Is the ASX 200 index overconcentration really as big a problem as its made out to be?
Index overconcentration is a term that’s existed for decades, but has come increasingly to the fore in the last year or two on the ASX. We just had to write about this – the general term and the current perception of this issue on the ASX. In other words, how CBA accounts for a large share of the indice.
What is index overconcentration?
You may have heard that the ASX is ‘skewed towards the banks and miners’ or something along those lines. This is partly what the term Index overconcentration is alluding to, but more specifically when certain companies account for a large share of the index.
CBA, Australia’s largest bank which is capped at nearly $300bn, now accounts for over 10%. This is not completely unprecedented in market history – BHP accounted for over 10% in early 2009 and News Corp hit 15% in 2000. And that’s just on the ASX – one extreme example pointed out by fund manager Hugh Dive on another website is that Canadian telco Nortel accounted for 35% of the indice in 2000.
But the story with CBA is unique because it makes money from loans, rather than from goods (whether ‘paydirt’ or luxury handbags) or from services. And for so many months, analysts said the bank was overvalued, but retail investors were deaf to their pleas and kept buying the company. It is up 76% in 12 months.
Index overconcentration is hardly an ASX-only problem. The top 10 stocks by market capitalisation in the S&P 500 account for over 40% of the market, and a record high share of earnings. These are the Magnificent Seven plus Berkshire Hathaway, Broadcom and JP Morgan for anyone wondering.
Is index overconcentration a problem?
Yes, it is. There are several reasons for this, and they all stem from the fact that when a few stocks dominate an index, the performance of the entire market becomes overly dependent on those companies.

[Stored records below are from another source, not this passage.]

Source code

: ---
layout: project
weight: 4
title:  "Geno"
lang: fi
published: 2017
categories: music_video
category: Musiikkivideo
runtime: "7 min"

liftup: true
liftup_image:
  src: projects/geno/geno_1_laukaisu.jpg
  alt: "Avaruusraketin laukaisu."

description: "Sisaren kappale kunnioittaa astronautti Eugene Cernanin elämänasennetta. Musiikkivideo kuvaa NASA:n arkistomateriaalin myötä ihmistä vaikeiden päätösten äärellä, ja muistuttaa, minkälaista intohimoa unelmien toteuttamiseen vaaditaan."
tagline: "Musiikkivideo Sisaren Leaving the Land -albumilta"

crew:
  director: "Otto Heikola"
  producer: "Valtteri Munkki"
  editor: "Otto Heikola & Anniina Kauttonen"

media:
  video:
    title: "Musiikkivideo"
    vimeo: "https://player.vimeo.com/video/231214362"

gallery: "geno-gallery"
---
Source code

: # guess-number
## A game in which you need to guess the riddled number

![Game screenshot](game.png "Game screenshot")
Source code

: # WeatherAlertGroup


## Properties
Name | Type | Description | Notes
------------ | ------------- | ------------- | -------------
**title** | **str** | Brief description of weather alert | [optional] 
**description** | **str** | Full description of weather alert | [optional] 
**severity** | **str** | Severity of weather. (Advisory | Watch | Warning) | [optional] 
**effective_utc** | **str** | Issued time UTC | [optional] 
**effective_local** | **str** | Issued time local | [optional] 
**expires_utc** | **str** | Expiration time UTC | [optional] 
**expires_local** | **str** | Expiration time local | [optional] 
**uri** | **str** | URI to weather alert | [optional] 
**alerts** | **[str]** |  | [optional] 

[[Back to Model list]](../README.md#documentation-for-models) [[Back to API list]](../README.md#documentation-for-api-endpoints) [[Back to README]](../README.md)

Obviously, this reduces diversification benefits that broad-market indices are supposed to provide. High concentration can be a sign of speculative bubbles, especially if those companies are trading at very high valuations without corresponding earnings growth. When these companies falter, it can drag down the whole market disproportionately.
A recent estimate from MST Marquee analyst Hasan Tevfik have found the ASX 200 would fall 5% if CBA fell to its historical average of 16x P/E when it is currently around 30x. Obviously, barring a substantial change in earnings, this would be a near 50% drop and it begs the questions of what would make CBA fall that much and whether or not they’d be realistic.
We would also suggest that a rising index might not reflect a healthy broad economy or stock market, just the outperformance of a handful of giants. This can mislead policymakers or investors who use indices as economic indicators. And, as perhaps is happening now, it is a self-reinforcing cycle. Passive investing fundies will automatically allocate more capital to larger companies, further increasing their weight and potentially inflating valuations.
Conclusion
While the current Index overconcentration of the ASX with CBA being so dominant is a worry, it has to be stated that it is not totally unprecedented for a single company (or a few) to dominate the market.
And we think many are concerned just because they fear a ‘hard landing’ in the sense that CBA would crash and drag down the market. But we think a ‘soft landing’ is at least not an entirely unplausible scenario, meaning other companies would rise and account for a larger share of the market.
Index overconcentrations never last forever. The skewing of the market to CBA will end, only question is whether it will be with CBA crashing, other stocks rising…or a combination of both.